Die Eliteuniversität Karlsruhe kann sich über eine enorme Finanzspritze freuen. Der Mitbegründer von SAP Hans-Werner Hector spendet der Universität 200 Mio. Euro. Das ist der bisher höchste gespendete Einzelbetrag für eine staatliche Uni. Das Geld soll vor allem die Forschung verbessern, mit dem Ziel (wie immer) die deutschen Hochschulen international wettbewerbsfähiger zu machen: Kongret soll das Geld für die Anwerbung von Spitzenforschern, besseren Arbeitsbedingungen und für Prämierungen von Forschungsprojekten verwendet werden.

Spenden sind schön und gut, doch es ist zu bezweifeln, dass die Tendenz der Privatförderung leistungsfördernd und sinnvoll ist. Es hat natürlich den subjektiven Anschein, doch die Hintergründe geben ein anderes Bild wieder.

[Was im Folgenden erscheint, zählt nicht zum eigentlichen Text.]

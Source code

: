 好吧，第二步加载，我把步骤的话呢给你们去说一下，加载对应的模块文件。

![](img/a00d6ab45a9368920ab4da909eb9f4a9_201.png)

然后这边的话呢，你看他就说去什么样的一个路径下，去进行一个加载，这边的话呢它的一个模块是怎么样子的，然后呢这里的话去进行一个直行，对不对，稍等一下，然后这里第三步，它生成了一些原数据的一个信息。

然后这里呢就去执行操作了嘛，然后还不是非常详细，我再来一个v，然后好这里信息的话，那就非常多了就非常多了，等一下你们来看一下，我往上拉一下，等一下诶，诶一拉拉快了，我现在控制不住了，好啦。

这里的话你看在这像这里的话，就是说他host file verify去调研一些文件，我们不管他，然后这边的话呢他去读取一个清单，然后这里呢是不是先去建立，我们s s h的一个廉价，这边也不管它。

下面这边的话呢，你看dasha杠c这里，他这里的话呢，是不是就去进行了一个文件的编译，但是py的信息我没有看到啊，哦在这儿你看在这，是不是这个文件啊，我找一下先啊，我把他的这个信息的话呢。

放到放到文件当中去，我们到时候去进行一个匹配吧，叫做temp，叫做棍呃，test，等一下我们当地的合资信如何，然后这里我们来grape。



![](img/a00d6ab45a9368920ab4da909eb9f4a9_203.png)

Es ist klar, dass die deutschen Universitäten Geld brauchen. Während die Grundmittel sinken wächst die Umwerbung von Drittmitteln bzw. es ist schon fast eine Art Wettlauf. Je mehr dieser zum entscheidenden Erfolgsfaktor wird, desto mehr laufen die Hochschulen Gefahr in monopolartige Stukturen zu verfallen und ihre Unabhängigkeit zu verlieren. Denn die Universitäten werden nicht ohne Gegenleistung gefördert. Der Einfluss von wirtschaftlichen Unternehmen ist nicht zu bestreiten und die Universitäten werden irgendwann ihre Ideologie aufnehmen. Förderung und Universitätsbetrieb werden danach ausgerichtet, dass am Ende ein Profit herauskommt, der für den Markt benutzt werden kann. Die Privilegien erhalten somit v.a. diese Fächer die ihre Kriterien erfüllen. Kritische Fächer der Geistes- und Gesellschaftswissenschaften bleiben, wie im Moment durch die konservative Bildungspolitik, benachteiligt. Sie entsprechen nicht der Logik der Kapitalakkumulation.

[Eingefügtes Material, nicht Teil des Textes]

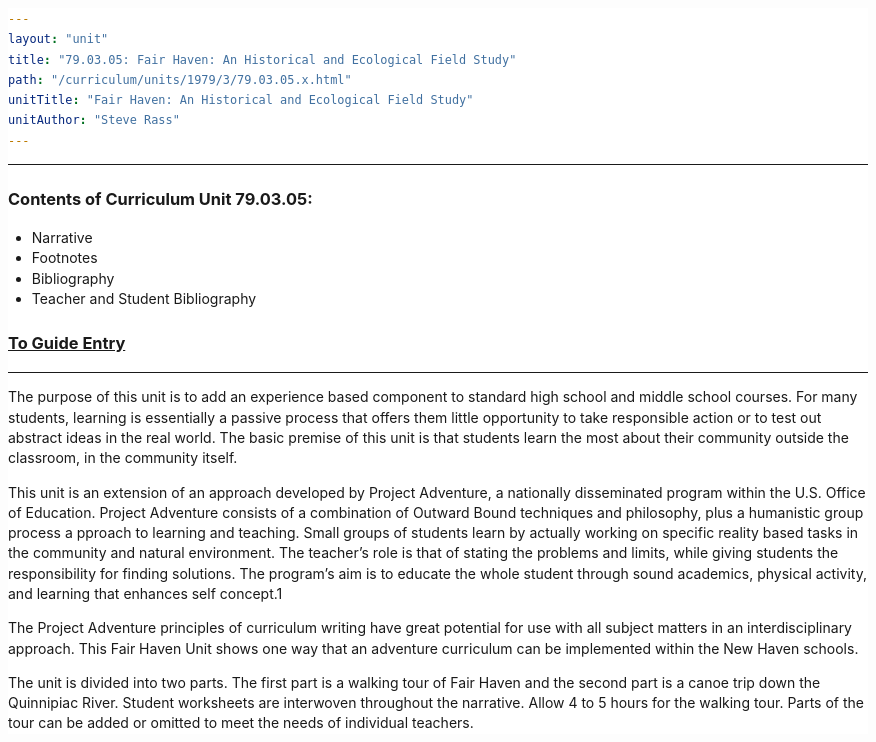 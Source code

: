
 ```yaml
---
layout: "unit"
title: "79.03.05: Fair Haven: An Historical and Ecological Field Study"
path: "/curriculum/units/1979/3/79.03.05.x.html"
unitTitle: "Fair Haven: An Historical and Ecological Field Study"
unitAuthor: "Steve Rass"
---
```

<body>
<hr/>
<h3>
Contents of Curriculum Unit 79.03.05:
</h3>
<ul>
<li>
Narrative
</li>
<li>
Footnotes
</li>
<li>
Bibliography
</li>
<li>
Teacher and Student Bibliography
</li>
</ul>
<h3>
<a href="../../../guides/1979/3/79.03.05.x.html">
To Guide Entry
</a>
</h3>
<hr/>
The purpose of this unit is to add an experience based component to standard high school and middle school courses. For many students, learning is essentially a passive process that offers them little opportunity to take responsible action or to test out abstract ideas in the real world. The basic premise of this unit is that students learn the most about their community outside the classroom, in the community itself.
<p>
This unit is an extension of an approach developed by Project Adventure, a nationally disseminated program within the U.S. Office of Education. Project Adventure consists of a combination of Outward Bound techniques and philosophy, plus a humanistic group process a pproach to learning and teaching.
<b>
</b>
Small groups of students learn by actually working on specific reality based tasks in the community and natural environment. The teacher’s role is that of stating the problems and limits, while giving students the responsibility for finding solutions. The program’s aim is to educate the whole student through sound academics, physical activity, and learning that enhances self concept.1
</p>
<p>
The Project Adventure principles of curriculum writing have great potential for use with all subject matters in an interdisciplinary approach. This Fair Haven Unit shows one way that an adventure curriculum can be implemented within the New Haven schools.
</p>
<p>
The unit is divided into two
<b>
</b>
parts. The first part is a walking tour of Fair Haven and the second part is a canoe trip down the Quinnipiac River. Student worksheets are interwoven throughout the narrative. Allow 4 to 5 hours for the walking tour. Parts of the tour can be added or omitted to meet the needs of individual teachers.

Für mich hat das Verfahren der Forschungsförderung vergleichbare Elemente mit dem Management eines Fußballclubs. Mit Millionenbeträgen wird versucht Spitzenforscher an die Universitäten zu locken. Aber meiner Meinung ist keiner der „Spitzenforscher“, wer auch immer diese Einteilung bewertet, dieses Geld wert. Es hat den Anschein, dass Universitäten zu Stiftungshochschulen umfunktioniert werden, die von reichen Privatunternehmern anstatt von Steuerngeldern gefördert werden und damit ihre Exzellenz und Macht in Form von Reputation (nicht Forschungsleistung!) nach außen zeigen. Der Haken ist, dass die Stifter und Alumnis natürlich genügend Mitspracherecht erhalten (wollen), sei es bei der Auswahl der Studenten oder der Forschungsrichtung. Somit wird eine Elite gebildet, die vor allem von Reichen besetzt wird. Die Hochschullandschaft sieht dann wie eine Fußballliga aus, welche nach subjektiven Kriterien wie ein unfairer Wettkampf nach außen errscheint. Wäre es nicht besser Projekte und universitäre Tätigkeiten zu verbinden?
An anderen Ecken fehlt dann jedenfalls das Geld, die staatlichen Bildungseinrichtungen verfallen. Und irgendwann wird den nicht-geförderten Universitäten gesagt, sie seien nicht mehr wettbewerbs- und konkurrenzfähig.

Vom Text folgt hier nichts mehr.